▶ **Instructions to follow**
Some lines of these records may hold the word "required"; state how many, using only the number.

▶ **Data extracts**

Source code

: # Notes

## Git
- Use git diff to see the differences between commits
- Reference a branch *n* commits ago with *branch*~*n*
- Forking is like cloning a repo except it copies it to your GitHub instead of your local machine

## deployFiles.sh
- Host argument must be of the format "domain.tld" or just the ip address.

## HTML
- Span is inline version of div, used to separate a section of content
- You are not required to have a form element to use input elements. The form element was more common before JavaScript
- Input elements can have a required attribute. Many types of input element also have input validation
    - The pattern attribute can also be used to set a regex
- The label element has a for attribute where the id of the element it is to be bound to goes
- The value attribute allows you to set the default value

▶ **Written solution**
2